Only the words of the entries are wanted, repeated exactly and without images.
Records shown START
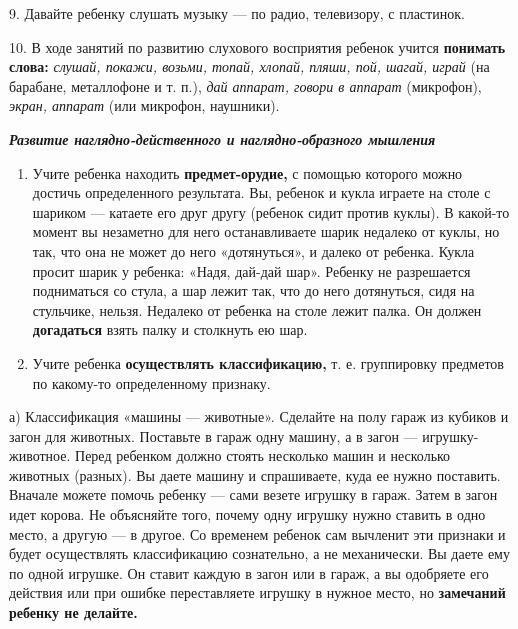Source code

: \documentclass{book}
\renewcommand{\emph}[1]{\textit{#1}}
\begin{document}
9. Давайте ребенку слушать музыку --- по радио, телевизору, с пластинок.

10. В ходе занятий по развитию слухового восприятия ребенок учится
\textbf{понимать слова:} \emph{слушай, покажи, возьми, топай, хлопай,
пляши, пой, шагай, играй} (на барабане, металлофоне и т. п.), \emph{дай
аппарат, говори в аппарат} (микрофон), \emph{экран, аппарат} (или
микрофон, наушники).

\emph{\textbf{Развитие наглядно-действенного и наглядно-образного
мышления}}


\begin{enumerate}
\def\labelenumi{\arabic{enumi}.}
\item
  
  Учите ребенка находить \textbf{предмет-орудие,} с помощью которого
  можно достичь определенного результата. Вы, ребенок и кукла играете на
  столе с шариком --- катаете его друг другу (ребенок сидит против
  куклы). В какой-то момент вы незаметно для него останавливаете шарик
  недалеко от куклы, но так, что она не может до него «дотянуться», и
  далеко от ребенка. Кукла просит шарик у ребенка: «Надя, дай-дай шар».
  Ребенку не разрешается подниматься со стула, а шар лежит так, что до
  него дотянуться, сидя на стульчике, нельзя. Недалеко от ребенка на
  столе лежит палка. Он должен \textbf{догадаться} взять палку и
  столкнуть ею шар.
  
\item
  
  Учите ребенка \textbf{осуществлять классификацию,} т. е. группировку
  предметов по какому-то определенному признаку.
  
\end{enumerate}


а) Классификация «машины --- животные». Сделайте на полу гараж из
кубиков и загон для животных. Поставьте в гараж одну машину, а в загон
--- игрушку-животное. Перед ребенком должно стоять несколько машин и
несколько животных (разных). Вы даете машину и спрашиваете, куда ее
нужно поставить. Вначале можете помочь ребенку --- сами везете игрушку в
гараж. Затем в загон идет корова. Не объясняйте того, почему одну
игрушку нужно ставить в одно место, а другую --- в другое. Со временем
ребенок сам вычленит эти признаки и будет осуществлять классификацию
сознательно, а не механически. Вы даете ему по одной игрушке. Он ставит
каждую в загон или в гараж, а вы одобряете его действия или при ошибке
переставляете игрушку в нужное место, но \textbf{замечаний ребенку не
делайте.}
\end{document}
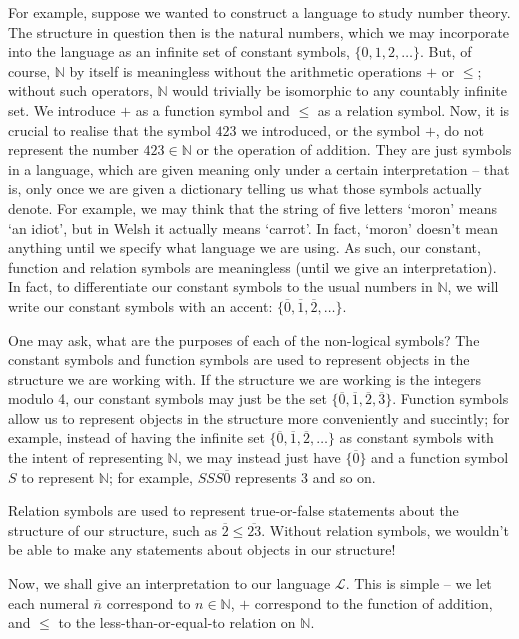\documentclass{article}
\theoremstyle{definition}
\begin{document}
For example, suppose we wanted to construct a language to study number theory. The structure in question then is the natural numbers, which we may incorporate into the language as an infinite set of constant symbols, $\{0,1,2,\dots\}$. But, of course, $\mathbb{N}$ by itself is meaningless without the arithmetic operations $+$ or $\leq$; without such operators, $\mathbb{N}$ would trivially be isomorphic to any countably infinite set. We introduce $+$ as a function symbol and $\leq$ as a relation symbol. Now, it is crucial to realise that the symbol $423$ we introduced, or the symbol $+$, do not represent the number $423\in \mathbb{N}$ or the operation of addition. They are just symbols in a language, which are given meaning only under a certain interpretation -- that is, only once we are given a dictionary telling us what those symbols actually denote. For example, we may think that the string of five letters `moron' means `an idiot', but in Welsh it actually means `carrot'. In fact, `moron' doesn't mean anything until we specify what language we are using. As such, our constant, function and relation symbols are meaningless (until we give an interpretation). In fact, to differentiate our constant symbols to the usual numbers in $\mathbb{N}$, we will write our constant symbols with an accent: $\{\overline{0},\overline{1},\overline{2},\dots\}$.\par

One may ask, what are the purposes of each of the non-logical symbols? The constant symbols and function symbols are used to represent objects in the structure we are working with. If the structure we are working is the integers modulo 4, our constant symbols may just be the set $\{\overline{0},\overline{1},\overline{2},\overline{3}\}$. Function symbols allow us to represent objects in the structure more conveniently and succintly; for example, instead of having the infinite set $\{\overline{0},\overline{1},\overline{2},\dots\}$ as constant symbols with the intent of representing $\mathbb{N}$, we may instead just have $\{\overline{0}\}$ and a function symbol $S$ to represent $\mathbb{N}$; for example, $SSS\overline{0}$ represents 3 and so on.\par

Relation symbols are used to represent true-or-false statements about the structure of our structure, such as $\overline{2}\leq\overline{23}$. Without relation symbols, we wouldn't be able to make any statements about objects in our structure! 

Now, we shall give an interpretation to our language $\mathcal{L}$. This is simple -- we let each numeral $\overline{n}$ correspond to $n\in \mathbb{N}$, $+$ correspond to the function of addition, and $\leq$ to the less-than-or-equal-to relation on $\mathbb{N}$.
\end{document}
Records shown END
[Response to the task]
Source code

: \documentclass{book}
\renewcommand{\emph}[1]{\textit{#1}}
\begin{document}
9. Давайте ребенку слушать музыку --- по радио, телевизору, с пластинок.

10. В ходе занятий по развитию слухового восприятия ребенок учится
\textbf{понимать слова:} \emph{слушай, покажи, возьми, топай, хлопай,
пляши, пой, шагай, играй} (на барабане, металлофоне и т. п.), \emph{дай
аппарат, говори в аппарат} (микрофон), \emph{экран, аппарат} (или
микрофон, наушники).

\emph{\textbf{Развитие наглядно-действенного и наглядно-образного
мышления}}


\begin{enumerate}
\def\labelenumi{\arabic{enumi}.}
\item
  
  Учите ребенка находить \textbf{предмет-орудие,} с помощью которого
  можно достичь определенного результата. Вы, ребенок и кукла играете на
  столе с шариком --- катаете его друг другу (ребенок сидит против
  куклы). В какой-то момент вы незаметно для него останавливаете шарик
  недалеко от куклы, но так, что она не может до него «дотянуться», и
  далеко от ребенка. Кукла просит шарик у ребенка: «Надя, дай-дай шар».
  Ребенку не разрешается подниматься со стула, а шар лежит так, что до
  него дотянуться, сидя на стульчике, нельзя. Недалеко от ребенка на
  столе лежит палка. Он должен \textbf{догадаться} взять палку и
  столкнуть ею шар.
  
\item
  
  Учите ребенка \textbf{осуществлять классификацию,} т. е. группировку
  предметов по какому-то определенному признаку.
  
\end{enumerate}


а) Классификация «машины --- животные». Сделайте на полу гараж из
кубиков и загон для животных. Поставьте в гараж одну машину, а в загон
--- игрушку-животное. Перед ребенком должно стоять несколько машин и
несколько животных (разных). Вы даете машину и спрашиваете, куда ее
нужно поставить. Вначале можете помочь ребенку --- сами везете игрушку в
гараж. Затем в загон идет корова. Не объясняйте того, почему одну
игрушку нужно ставить в одно место, а другую --- в другое. Со временем
ребенок сам вычленит эти признаки и будет осуществлять классификацию
сознательно, а не механически. Вы даете ему по одной игрушке. Он ставит
каждую в загон или в гараж, а вы одобряете его действия или при ошибке
переставляете игрушку в нужное место, но \textbf{замечаний ребенку не
делайте.}
\end{document}
\documentclass{article}
\theoremstyle{definition}
\begin{document}
For example, suppose we wanted to construct a language to study number theory. The structure in question then is the natural numbers, which we may incorporate into the language as an infinite set of constant symbols, $\{0,1,2,\dots\}$. But, of course, $\mathbb{N}$ by itself is meaningless without the arithmetic operations $+$ or $\leq$; without such operators, $\mathbb{N}$ would trivially be isomorphic to any countably infinite set. We introduce $+$ as a function symbol and $\leq$ as a relation symbol. Now, it is crucial to realise that the symbol $423$ we introduced, or the symbol $+$, do not represent the number $423\in \mathbb{N}$ or the operation of addition. They are just symbols in a language, which are given meaning only under a certain interpretation -- that is, only once we are given a dictionary telling us what those symbols actually denote. For example, we may think that the string of five letters `moron' means `an idiot', but in Welsh it actually means `carrot'. In fact, `moron' doesn't mean anything until we specify what language we are using. As such, our constant, function and relation symbols are meaningless (until we give an interpretation). In fact, to differentiate our constant symbols to the usual numbers in $\mathbb{N}$, we will write our constant symbols with an accent: $\{\overline{0},\overline{1},\overline{2},\dots\}$.\par

One may ask, what are the purposes of each of the non-logical symbols? The constant symbols and function symbols are used to represent objects in the structure we are working with. If the structure we are working is the integers modulo 4, our constant symbols may just be the set $\{\overline{0},\overline{1},\overline{2},\overline{3}\}$. Function symbols allow us to represent objects in the structure more conveniently and succintly; for example, instead of having the infinite set $\{\overline{0},\overline{1},\overline{2},\dots\}$ as constant symbols with the intent of representing $\mathbb{N}$, we may instead just have $\{\overline{0}\}$ and a function symbol $S$ to represent $\mathbb{N}$; for example, $SSS\overline{0}$ represents 3 and so on.\par

Relation symbols are used to represent true-or-false statements about the structure of our structure, such as $\overline{2}\leq\overline{23}$. Without relation symbols, we wouldn't be able to make any statements about objects in our structure! 

Now, we shall give an interpretation to our language $\mathcal{L}$. This is simple -- we let each numeral $\overline{n}$ correspond to $n\in \mathbb{N}$, $+$ correspond to the function of addition, and $\leq$ to the less-than-or-equal-to relation on $\mathbb{N}$.
\end{document}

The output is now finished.